(Data for this exercise Opens)

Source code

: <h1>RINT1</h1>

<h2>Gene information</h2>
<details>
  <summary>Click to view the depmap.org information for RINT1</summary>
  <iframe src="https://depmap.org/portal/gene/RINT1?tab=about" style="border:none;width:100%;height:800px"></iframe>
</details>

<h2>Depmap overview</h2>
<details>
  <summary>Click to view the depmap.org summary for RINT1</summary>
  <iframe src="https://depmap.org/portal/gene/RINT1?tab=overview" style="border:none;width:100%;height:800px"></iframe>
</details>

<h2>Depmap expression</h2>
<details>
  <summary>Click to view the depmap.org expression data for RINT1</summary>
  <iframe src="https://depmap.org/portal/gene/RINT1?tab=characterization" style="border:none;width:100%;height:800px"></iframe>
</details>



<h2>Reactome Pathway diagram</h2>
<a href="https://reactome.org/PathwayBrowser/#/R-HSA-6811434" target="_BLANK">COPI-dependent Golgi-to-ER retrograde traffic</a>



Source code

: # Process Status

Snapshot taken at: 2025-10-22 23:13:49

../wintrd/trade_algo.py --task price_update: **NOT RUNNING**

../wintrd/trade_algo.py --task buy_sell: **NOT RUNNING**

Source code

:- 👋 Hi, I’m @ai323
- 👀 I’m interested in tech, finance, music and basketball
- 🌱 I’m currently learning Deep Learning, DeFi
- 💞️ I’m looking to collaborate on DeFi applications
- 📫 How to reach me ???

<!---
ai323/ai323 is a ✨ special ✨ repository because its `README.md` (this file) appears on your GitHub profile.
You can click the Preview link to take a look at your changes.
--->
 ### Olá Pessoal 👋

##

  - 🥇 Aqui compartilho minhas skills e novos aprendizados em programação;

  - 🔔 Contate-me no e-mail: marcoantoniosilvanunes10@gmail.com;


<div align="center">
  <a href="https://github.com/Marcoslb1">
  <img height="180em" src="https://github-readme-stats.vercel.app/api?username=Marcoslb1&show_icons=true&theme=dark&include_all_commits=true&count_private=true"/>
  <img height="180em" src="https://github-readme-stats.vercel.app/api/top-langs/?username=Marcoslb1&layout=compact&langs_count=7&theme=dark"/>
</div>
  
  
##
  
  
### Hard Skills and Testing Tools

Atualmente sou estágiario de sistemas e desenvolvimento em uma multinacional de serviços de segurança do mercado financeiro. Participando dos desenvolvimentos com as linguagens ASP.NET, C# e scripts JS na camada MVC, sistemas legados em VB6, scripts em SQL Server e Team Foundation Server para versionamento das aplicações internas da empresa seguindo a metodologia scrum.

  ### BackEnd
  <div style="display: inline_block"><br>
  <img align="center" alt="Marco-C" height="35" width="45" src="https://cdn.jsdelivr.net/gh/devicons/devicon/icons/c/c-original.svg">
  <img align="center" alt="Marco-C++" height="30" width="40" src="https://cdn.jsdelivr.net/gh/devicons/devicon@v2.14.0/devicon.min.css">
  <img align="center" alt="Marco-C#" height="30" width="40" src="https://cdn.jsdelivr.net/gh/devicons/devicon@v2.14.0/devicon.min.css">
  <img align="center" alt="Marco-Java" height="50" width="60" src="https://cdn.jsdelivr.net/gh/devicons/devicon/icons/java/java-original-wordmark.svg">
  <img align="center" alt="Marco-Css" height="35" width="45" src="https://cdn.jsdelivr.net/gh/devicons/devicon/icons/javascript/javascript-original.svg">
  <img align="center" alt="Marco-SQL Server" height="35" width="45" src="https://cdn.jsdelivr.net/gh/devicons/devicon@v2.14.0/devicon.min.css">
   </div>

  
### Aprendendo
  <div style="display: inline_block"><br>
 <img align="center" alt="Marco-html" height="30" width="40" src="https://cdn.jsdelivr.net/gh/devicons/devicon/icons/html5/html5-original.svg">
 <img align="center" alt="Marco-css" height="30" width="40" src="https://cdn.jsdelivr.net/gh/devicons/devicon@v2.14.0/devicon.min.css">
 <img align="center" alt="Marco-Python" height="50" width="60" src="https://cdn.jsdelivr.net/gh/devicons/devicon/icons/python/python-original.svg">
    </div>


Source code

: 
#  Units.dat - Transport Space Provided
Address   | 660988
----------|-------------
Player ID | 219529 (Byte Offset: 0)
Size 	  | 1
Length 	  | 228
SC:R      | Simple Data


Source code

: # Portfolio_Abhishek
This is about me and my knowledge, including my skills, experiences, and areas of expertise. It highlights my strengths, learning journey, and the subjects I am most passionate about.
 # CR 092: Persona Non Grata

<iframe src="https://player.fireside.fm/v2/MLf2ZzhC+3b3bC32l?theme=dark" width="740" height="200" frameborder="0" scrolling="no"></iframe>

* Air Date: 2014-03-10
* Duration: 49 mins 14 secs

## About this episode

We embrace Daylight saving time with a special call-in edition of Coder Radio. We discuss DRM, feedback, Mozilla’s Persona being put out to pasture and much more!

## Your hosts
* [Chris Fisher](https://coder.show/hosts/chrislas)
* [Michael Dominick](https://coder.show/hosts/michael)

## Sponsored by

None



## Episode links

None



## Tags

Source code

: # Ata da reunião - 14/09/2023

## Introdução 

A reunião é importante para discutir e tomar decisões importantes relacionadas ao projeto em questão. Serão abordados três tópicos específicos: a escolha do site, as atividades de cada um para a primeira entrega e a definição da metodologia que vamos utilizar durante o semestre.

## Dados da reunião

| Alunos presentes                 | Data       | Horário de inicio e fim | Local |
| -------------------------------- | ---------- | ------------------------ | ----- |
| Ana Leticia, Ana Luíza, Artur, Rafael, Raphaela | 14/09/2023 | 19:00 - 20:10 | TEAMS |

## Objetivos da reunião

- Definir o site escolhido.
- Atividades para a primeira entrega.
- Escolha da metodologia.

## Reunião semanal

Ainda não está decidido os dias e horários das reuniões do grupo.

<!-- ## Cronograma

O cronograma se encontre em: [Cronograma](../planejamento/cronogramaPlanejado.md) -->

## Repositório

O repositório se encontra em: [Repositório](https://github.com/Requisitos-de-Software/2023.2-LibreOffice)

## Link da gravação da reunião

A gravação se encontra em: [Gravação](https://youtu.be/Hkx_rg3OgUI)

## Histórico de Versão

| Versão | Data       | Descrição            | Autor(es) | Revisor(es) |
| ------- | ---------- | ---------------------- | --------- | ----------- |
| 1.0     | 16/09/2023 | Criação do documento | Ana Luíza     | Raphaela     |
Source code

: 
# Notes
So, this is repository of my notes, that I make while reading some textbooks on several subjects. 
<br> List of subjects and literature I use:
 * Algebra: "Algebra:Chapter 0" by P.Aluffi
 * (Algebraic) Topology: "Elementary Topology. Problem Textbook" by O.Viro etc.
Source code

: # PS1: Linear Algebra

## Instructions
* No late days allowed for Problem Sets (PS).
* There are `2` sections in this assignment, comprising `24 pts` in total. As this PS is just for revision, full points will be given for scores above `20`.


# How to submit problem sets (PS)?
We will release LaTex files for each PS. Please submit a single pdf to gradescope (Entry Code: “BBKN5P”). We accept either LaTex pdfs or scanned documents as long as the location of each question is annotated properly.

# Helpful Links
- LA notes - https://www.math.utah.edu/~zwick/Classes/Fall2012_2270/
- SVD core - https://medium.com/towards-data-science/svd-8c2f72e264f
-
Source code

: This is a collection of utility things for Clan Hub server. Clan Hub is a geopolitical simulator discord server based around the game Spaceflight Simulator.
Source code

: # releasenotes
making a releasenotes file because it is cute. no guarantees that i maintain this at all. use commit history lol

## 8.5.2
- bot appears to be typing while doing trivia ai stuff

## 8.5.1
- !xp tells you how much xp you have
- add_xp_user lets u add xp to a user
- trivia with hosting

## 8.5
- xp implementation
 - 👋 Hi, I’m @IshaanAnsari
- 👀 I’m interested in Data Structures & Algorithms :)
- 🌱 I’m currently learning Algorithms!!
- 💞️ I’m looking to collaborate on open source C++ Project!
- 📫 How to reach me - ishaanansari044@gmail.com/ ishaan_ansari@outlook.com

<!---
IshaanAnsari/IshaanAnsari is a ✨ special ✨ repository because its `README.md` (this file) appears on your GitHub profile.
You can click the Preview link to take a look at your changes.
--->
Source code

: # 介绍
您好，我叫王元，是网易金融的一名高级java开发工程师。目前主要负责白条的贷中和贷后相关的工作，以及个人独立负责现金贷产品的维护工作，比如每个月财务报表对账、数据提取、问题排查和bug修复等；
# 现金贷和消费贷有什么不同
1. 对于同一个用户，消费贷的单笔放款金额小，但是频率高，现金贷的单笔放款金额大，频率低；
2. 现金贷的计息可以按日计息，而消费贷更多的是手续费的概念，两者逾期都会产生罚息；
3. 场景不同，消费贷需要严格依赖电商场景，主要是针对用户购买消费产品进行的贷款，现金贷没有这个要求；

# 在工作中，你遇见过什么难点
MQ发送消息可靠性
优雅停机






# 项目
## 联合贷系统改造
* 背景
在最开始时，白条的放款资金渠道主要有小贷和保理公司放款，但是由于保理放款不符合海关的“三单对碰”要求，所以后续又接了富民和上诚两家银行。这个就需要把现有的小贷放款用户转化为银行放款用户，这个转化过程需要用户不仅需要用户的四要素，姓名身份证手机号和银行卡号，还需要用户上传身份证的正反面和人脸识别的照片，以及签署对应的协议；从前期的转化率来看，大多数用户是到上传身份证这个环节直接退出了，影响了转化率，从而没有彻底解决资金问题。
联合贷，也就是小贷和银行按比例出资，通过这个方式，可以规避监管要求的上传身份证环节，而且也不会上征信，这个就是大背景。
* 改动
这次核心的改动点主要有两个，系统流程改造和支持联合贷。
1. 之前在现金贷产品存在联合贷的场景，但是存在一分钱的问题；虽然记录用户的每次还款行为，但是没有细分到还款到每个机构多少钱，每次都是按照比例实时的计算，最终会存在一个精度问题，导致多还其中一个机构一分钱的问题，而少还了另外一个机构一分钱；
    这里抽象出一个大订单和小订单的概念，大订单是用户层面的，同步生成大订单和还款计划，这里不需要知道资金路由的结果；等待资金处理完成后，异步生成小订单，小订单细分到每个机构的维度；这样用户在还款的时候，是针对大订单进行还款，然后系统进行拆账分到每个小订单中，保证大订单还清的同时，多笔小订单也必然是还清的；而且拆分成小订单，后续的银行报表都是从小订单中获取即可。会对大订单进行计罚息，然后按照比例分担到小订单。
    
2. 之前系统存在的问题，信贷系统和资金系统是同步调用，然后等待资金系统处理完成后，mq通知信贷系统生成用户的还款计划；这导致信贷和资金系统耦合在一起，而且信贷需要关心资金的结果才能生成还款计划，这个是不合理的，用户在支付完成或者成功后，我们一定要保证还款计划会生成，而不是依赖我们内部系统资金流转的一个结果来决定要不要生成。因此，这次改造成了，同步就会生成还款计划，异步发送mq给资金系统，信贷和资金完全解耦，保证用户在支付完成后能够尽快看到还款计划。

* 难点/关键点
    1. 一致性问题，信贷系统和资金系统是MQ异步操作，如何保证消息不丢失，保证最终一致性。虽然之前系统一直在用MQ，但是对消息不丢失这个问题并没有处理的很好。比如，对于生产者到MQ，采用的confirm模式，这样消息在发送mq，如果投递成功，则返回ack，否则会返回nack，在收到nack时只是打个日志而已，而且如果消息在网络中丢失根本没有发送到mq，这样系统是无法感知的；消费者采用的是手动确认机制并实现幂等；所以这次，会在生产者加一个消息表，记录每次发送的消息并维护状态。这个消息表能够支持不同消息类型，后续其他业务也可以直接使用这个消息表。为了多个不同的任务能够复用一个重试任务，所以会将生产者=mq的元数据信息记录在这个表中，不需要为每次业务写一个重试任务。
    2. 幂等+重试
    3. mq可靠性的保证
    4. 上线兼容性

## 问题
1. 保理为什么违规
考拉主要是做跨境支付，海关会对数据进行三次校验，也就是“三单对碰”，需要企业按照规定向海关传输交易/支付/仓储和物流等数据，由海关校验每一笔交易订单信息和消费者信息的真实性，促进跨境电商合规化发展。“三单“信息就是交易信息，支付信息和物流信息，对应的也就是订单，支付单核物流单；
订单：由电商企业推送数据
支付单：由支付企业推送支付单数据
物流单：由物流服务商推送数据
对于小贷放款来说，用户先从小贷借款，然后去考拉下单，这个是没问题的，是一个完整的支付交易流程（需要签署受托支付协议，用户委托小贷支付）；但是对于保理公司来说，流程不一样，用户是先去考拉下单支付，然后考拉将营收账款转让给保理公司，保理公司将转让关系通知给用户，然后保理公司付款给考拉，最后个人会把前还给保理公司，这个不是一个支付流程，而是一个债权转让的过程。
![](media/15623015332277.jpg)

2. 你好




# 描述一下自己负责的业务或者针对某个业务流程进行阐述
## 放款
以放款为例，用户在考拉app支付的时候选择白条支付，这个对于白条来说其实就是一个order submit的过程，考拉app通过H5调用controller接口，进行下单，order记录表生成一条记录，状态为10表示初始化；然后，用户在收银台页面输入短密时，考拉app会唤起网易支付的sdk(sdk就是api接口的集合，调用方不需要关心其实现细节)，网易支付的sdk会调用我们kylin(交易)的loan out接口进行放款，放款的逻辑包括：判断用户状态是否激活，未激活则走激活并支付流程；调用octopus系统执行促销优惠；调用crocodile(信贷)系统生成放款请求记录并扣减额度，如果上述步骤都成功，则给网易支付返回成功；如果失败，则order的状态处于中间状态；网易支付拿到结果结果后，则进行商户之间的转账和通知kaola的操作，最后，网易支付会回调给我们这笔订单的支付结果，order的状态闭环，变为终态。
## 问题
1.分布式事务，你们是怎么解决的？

(Data for this exercise Closes)

* [Exercise objective]:
Set down, word for word, each line from the top of the records above through the line with "### Hard Skills and Testing Tools".

* [Answer for the task]:
Source code

: <h1>RINT1</h1>

<h2>Gene information</h2>
<details>
  <summary>Click to view the depmap.org information for RINT1</summary>
  <iframe src="https://depmap.org/portal/gene/RINT1?tab=about" style="border:none;width:100%;height:800px"></iframe>
</details>

<h2>Depmap overview</h2>
<details>
  <summary>Click to view the depmap.org summary for RINT1</summary>
  <iframe src="https://depmap.org/portal/gene/RINT1?tab=overview" style="border:none;width:100%;height:800px"></iframe>
</details>

<h2>Depmap expression</h2>
<details>
  <summary>Click to view the depmap.org expression data for RINT1</summary>
  <iframe src="https://depmap.org/portal/gene/RINT1?tab=characterization" style="border:none;width:100%;height:800px"></iframe>
</details>



<h2>Reactome Pathway diagram</h2>
<a href="https://reactome.org/PathwayBrowser/#/R-HSA-6811434" target="_BLANK">COPI-dependent Golgi-to-ER retrograde traffic</a>



Source code

: # Process Status

Snapshot taken at: 2025-10-22 23:13:49

../wintrd/trade_algo.py --task price_update: **NOT RUNNING**

../wintrd/trade_algo.py --task buy_sell: **NOT RUNNING**

Source code

:- 👋 Hi, I’m @ai323
- 👀 I’m interested in tech, finance, music and basketball
- 🌱 I’m currently learning Deep Learning, DeFi
- 💞️ I’m looking to collaborate on DeFi applications
- 📫 How to reach me ???

<!---
ai323/ai323 is a ✨ special ✨ repository because its `README.md` (this file) appears on your GitHub profile.
You can click the Preview link to take a look at your changes.
--->
 ### Olá Pessoal 👋

##

  - 🥇 Aqui compartilho minhas skills e novos aprendizados em programação;

  - 🔔 Contate-me no e-mail: marcoantoniosilvanunes10@gmail.com;


<div align="center">
  <a href="https://github.com/Marcoslb1">
  <img height="180em" src="https://github-readme-stats.vercel.app/api?username=Marcoslb1&show_icons=true&theme=dark&include_all_commits=true&count_private=true"/>
  <img height="180em" src="https://github-readme-stats.vercel.app/api/top-langs/?username=Marcoslb1&layout=compact&langs_count=7&theme=dark"/>
</div>
  
  
##
  
  
### Hard Skills and Testing Tools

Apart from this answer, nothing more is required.